A huge portion of investment in publicly-traded companies comes from funds like pension funds which don't use after-tax dollars.
The reason that stock repurchases are better than dividends for most tax purposes is that the owner can elect to sell or not sell their stock rather than rely on the forced timing of a dividend.
This model has disadvantages. Not every shareholder wants to receive a dividend they then have to pay taxes on. The company also drops in value by the amount of money disbursed, which has its own issues (eg triggering wash sale rules).
Share buybacks are an alternative to returning money to investors. You use that same pool of money to buy shares on the open market. The company has lost that same asset (the disbursed cash) to those investors who want to receive that money (ie by choosing to sell) and the stock price remains unchanged.
So this is (IMHO) concentrating on the wrong problem. The real problem is that companies can borrow money to return to shareholders through dividends or buybacks rather than repatriating foreign profits, which would otherwise make those profits subject to US taxes. So this is a near-indefinite deferral of US taxes.
In my opinion, we need to treat any form of borrowing as effective repatriation of retained foreign profits that then get taxed accordingly.
As for bailout funds, I'm totally fine with all of these restrictions until the loan has been repaid:
1. Any borrowed funds are treated as repatriation of foreign profits as per above. Why bailout companies who are choosing not to pay US taxes?
2. A freeze on executive compensation, including no extraordinary bonuses, additional stock grants and so forth. Additionally, all such compensation from the previous 12 months needs to be clawed back.

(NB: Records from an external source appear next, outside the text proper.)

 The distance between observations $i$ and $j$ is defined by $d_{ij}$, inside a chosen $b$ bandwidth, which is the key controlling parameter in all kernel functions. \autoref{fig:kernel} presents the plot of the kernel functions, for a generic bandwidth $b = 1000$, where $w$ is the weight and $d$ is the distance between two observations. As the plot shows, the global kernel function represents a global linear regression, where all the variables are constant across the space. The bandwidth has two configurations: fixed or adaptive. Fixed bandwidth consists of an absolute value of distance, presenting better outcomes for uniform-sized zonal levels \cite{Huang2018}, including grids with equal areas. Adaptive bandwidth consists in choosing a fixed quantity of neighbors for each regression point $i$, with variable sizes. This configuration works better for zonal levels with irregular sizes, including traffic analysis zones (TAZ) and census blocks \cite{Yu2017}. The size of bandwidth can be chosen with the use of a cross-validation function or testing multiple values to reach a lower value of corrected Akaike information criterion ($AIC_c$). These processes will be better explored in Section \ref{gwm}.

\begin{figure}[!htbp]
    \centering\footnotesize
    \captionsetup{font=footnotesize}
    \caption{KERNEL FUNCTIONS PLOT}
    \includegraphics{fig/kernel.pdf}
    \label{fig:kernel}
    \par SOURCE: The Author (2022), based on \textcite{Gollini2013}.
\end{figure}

3. No disbursement of any kind to investors while the bailout loan remains unpaid. This includes dividends and buybacks.
Focusing solely on stock buybacks is misguided.
I however do agree if a company takes a recent government "bailout" they should be restricted from buybacks until they payback the loan/bailout.
Of course, the details matter enormously here, including how things like debt factor into the equation.